L’illusion est parfaite. Bercés par le clapotis assourdi des vagues, nous sommes plus chanceux que ces inconditionnels qui venaient sonner à la porte de Marguerite Duras dans le vain espoir d’être reçus. Catherine Artigala remplit la scène de sa présence mais c’est bien Marguerite qui se tient là, ses célèbres lunettes posées sur le nez, vêtue d’un « uniforme pour passer inaperçue », et nous l’écoutons, tout de suite captivés.

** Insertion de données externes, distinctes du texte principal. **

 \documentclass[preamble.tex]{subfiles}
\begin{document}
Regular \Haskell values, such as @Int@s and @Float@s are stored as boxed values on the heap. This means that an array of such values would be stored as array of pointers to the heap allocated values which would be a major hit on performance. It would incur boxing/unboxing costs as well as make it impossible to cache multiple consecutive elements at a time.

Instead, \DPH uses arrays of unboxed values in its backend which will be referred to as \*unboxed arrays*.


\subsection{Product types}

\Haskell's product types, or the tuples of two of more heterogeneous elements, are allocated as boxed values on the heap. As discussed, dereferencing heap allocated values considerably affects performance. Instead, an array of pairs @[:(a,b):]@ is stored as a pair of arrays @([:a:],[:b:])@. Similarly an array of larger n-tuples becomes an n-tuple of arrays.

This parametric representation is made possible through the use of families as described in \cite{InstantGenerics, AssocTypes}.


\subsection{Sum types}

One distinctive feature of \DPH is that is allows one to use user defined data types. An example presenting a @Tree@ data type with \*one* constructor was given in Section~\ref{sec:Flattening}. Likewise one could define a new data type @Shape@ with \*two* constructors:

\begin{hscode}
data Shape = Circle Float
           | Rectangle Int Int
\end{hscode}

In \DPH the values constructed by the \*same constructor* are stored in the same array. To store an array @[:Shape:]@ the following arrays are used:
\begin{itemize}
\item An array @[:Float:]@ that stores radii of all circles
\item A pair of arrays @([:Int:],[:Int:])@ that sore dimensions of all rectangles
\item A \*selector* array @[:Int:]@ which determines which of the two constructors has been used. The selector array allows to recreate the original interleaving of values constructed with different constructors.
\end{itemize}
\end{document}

Elle se confie, installée dans son appartement des Roches noires à Trouville où elle reçut en 1980 un appel téléphonique d’un certain Yann Andréa, un admirateur avec lequel elle correspond. Il lui demande s’il peut venir. Elle accepte. Il vient et il reste. De trente-six ans son cadet, « c’était une folie » concède-t-elle… Elle n’a pas toujours répondu à ce genre de propositions venues de jeunes gens transis devant la femme qui se cachait derrière la romancière, à considérer son étonnement amusé face à celui qui la prévint du jour et de l’heure de sa venue et de ses intentions amoureuses et qui, trouvant porte close, resta toute la journée sur le seuil !
La vie de Marguerite Duras est à l’image de sa réponse au désir des hommes, complexe et intense. Son comportement fut toujours paradoxal face aux événements, admirative d’une mère ruinée, mais sans émotion devant sa mort, une attitude toujours décalée, voire provocante mais volontairement en retrait, incapable de s’épanouir dans une société qu’elle ne comprend pas.
Dans ce recueil de textes publié en 1987, Marguerite Duras remémore à bâtons rompus tout ce qui a façonné son existence, de son enfance en Indochine, à sa vie d’adulte à Paris, Neauphle-le-château ou Trouville. Abrupte, provocatrice, drôle ou émouvante, faisant référence aux personnages de ses romans d’inspiration autobiographique, elle expose sans tabou ses expériences amoureuses et sexuelles (l’Amant), son addiction à l’alcool, sa réflexion sur le rôle de la femme, épouse, mère ou amante (Un barrage contre le Pacifique) et commente des sujets plus terre-à-terre, comme les préoccupations de la vie quotidienne.
Pas un seul instant d’ennui dans cette intimité partagée. La sobriété de la mise en scène et des décors, les éclairages subtils invitent à l’écoute intense de ces confidences ciselées par Catherine Artigala qui sonde avec un rare talent l'âme et le cœur de Marguerite Duras. M-P P. Théâtre du Gymnase Marie Bell 10e.